145. We will improve our internal briefing systems and introduce new channels for talking and listening to our staff. It is essential we develop and maintain a well informed and motivated workforce in HSE who will not only deliver our activities but also will be the first source of information on the impact of our activities.
146. A media relations review at the end of 2003 showed positive liaison with the trade press, but scope for increasing our impact with national media. Our plan is to increase our proactive work and to give our communications a more consistent look and feel.
147. We are also working to improve our capacity to engage priority stakeholders, starting by improving our knowledge about them and their attitudes, and building better relations with MPs and those with a political interest in health and safety.
Science and innovation
148. High quality science makes an essential contribution to all areas of HSC/E's work. From formulating regulatory decisions regarding people's health and safety, to evaluating how effectively HSC/E is delivering the Government's PSA targets.
149. We are developing a new HSC/E science and innovation (S&I) strategy, setting out how HSE will apply S&I resources to help deliver HSC's Strategy. We will post this on the HSE website for comment during the summer and expect to publish by autumn 2004.
150. For further information see http://www.hse.gov.uk/research
151. Over the last year, we have redesigned HSE's S&I web pages to deliver information in a more accessible format and provide an opportunity for user feedback. We will start publishing a web-based newsletter, HSE Science Outlook, to increase awareness of HSE's wider science and technology activities by autumn 2004.

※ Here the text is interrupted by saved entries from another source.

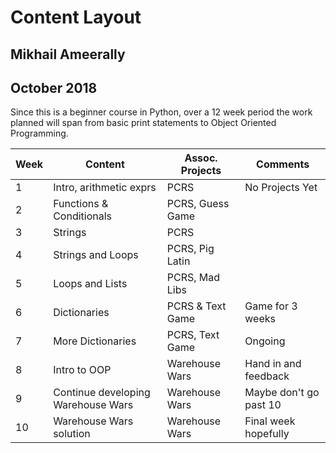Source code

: # Content Layout
## Mikhail Ameerally
## October 2018

Since this is a beginner course in Python, over a 12 week period the work planned will span from basic print statements to Object Oriented Programming.

| Week | Content                            | Assoc. Projects  | Comments              |
|------|------------------------------------|------------------|-----------------------|
| 1    | Intro, arithmetic exprs            | PCRS             |No Projects Yet        |
| 2    | Functions & Conditionals           | PCRS, Guess Game |                       |
| 3    | Strings                            | PCRS             |                       |
| 4    | Strings and Loops                  | PCRS, Pig Latin  |                       |
| 5    | Loops and Lists                    | PCRS, Mad Libs   |                       |
| 6    | Dictionaries                       | PCRS & Text Game |Game for 3 weeks       |
| 7    | More Dictionaries                  | PCRS, Text Game  |Ongoing                |
| 8    | Intro to OOP                       | Warehouse Wars   |Hand in and feedback   |
| 9    | Continue developing Warehouse Wars | Warehouse Wars   |Maybe don't go past 10 |
| 10   | Warehouse Wars solution            | Warehouse Wars   | Final week hopefully  |
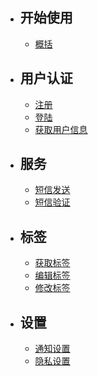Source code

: - ## 开始使用
    - [概括](/docs/{{version}}/overview)
- ## 用户认证
    - [注册](/docs/{{version}}/auth/register)
    - [登陆](/docs/{{version}}/auth/login)
    - [获取用户信息](/docs/{{version}}/auth/profile)
- ## 服务
    - [短信发送](/docs/{{version}}/service/sms-code)
    - [短信验证](/docs/{{version}}/service/sms-verify)
- ## 标签
    - [获取标签](/docs/{{version}}/tag/tags)
    - [编辑标签](/docs/{{version}}/tag/tag-edit)
    - [修改标签](/docs/{{version}}/tag/tag-update)
- ## 设置
    - [通知设置](/docs/{{version}}/setting/notify)
    - [隐私设置](/docs/{{version}}/setting/privacy)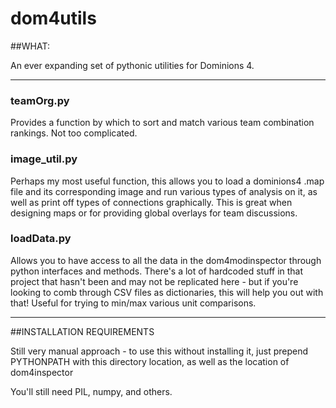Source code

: # dom4utils

##WHAT:

An ever expanding set of pythonic utilities for Dominions 4.

---

### teamOrg.py

Provides a function by which to sort and match various team combination rankings. Not too complicated.

### image_util.py

Perhaps my most useful function, this allows you to load a dominions4 .map file and its corresponding image and run various types of analysis on it, as well as print off types of connections graphically. This is great when designing maps or for providing global overlays for team discussions.

### loadData.py

Allows you to have access to all the data in the dom4modinspector through python interfaces and methods. There's a lot of hardcoded stuff in that project that hasn't been and may not be replicated here - but if you're looking to comb through CSV files as dictionaries, this will help you out with that! Useful for trying to min/max various unit comparisons.

---

##INSTALLATION REQUIREMENTS

Still very manual approach - to use this without installing it, just prepend PYTHONPATH with this directory location, as well as the location of dom4inspector

You'll still need PIL, numpy, and others.
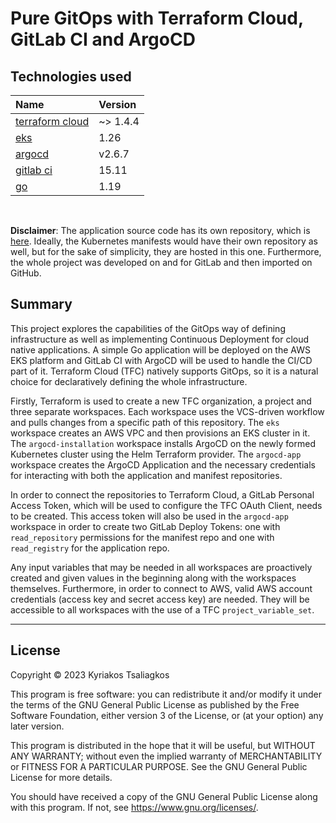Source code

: # Pure GitOps with Terraform Cloud, GitLab CI and ArgoCD

## Technologies used

| Name | Version
| :--- | :--- 
| [terraform cloud](https://app.terraform.io/) | ~> 1.4.4 
| [eks](https://aws.amazon.com/eks/)  | 1.26
| [argocd](https://argo-cd.readthedocs.io/en/stable/)  | v2.6.7
| [gitlab ci](https://about.gitlab.com/) | 15.11
| [go](https://go.dev/) | 1.19

</br>

**Disclaimer**: The application source code has its own repository, which is [here](https://github.com/KyriakosTsalia/pod-info-app). Ideally, the Kubernetes manifests would have their own repository as well, but for the sake of simplicity, they are hosted in this one. Furthermore, the whole project was developed on and for GitLab and then imported on GitHub.

## Summary
This project explores the capabilities of the GitOps way of defining infrastructure as well as implementing Continuous Deployment for cloud native applications. A simple Go application will be deployed on the AWS EKS platform and GitLab CI with ArgoCD will be used to handle the CI/CD part of it. Terraform Cloud (TFC) natively supports GitOps, so it is a natural choice for declaratively defining the whole infrastructure.

Firstly, Terraform is used to create a new TFC organization, a project and three separate workspaces. Each workspace uses the VCS-driven workflow and pulls changes from a specific path of this repository. The <code>eks</code> workspace creates an AWS VPC and then provisions an EKS cluster in it. The <code>argocd-installation</code> workspace installs ArgoCD on the newly formed Kubernetes cluster using the Helm Terraform provider. The <code>argocd-app</code> workspace creates the ArgoCD Application and the necessary credentials for interacting with both the application and manifest repositories.

In order to connect the repositories to Terraform Cloud, a GitLab Personal Access Token, which will be used to configure the TFC OAuth Client, needs to be created. This access token will also be used in the <code>argocd-app</code> workspace in order to create two GitLab Deploy Tokens: one with <code>read_repository</code> permissions for the manifest repo and one with <code>read_registry</code> for the application repo.

Any input variables that may be needed in all workspaces are proactively created and given values in the beginning along with the workspaces themselves. Furthermore, in order to connect to AWS, valid AWS account credentials (access key and secret access key) are needed. They will be accessible to all workspaces with the use of a TFC <code>project_variable_set</code>.

---

## License
Copyright &copy; 2023 Kyriakos Tsaliagkos

This program is free software: you can redistribute it and/or modify
it under the terms of the GNU General Public License as published by
the Free Software Foundation, either version 3 of the License, or
(at your option) any later version.

This program is distributed in the hope that it will be useful,
but WITHOUT ANY WARRANTY; without even the implied warranty of
MERCHANTABILITY or FITNESS FOR A PARTICULAR PURPOSE.  See the
GNU General Public License for more details.

You should have received a copy of the GNU General Public License
along with this program.  If not, see <https://www.gnu.org/licenses/>.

152. The Government's Chief Scientific Adviser is reviewing departments' science and research activities, with the stated aim of maintaining the quality and use of science across Government. The review of HSE science is due to start in June 2004 and last about ten months.
153. The review will cover all aspects of HSE's scientific activities; from horizon scanning to identifying future science-related issues, to the use, maintenance and development of scientific expertise. HSE welcomes this review and the opportunity to learn how our existing arrangements can be improved.
154. HSE's total research and technical support budget for 2004/5 is £39m (provisionally). This combines both scientific research and technical support for operational work (such as incident investigations and expert evidence in prosecutions).
155. The total research and technical support budget does not include HSE's nuclear research and support budget, (which amounts to about £2m and is paid for through a levy on industry) or a further £6m funding which has been allocated to cover the Health and Safety Laboratory (HSL) transition to new facilities at Buxton.
156. To secure access to expertise beyond the core capabilities of the Health and Safety Laboratory, HSE has established a Framework Technical Support Agreement with five external contractors.
157. The expected research and support spend across the Strategic Programmes and HSE's other activities are set out below. 'Core' Communications is work to support the Communications Directorate and deliver the 'Communicating the Vision' strategic theme.
158. 'Core' Proactive is enabling and underpinning work to ensure HSE's effectiveness, and cuts across the Strategic Programmes, e.g. evaluation, epidemiology and statistics, horizon scanning, crosscutting research and methodology/standards.
159. 'Core' Mandatory is work that HSE must do statutorily or because of policy commitments, e.g. support to investigation, enforcement and approvals work. HSE investigates a diverse range of incidents, in all of the industry sectors for which we are responsible, to determine what went wrong and to propose measures to avoid any recurrence.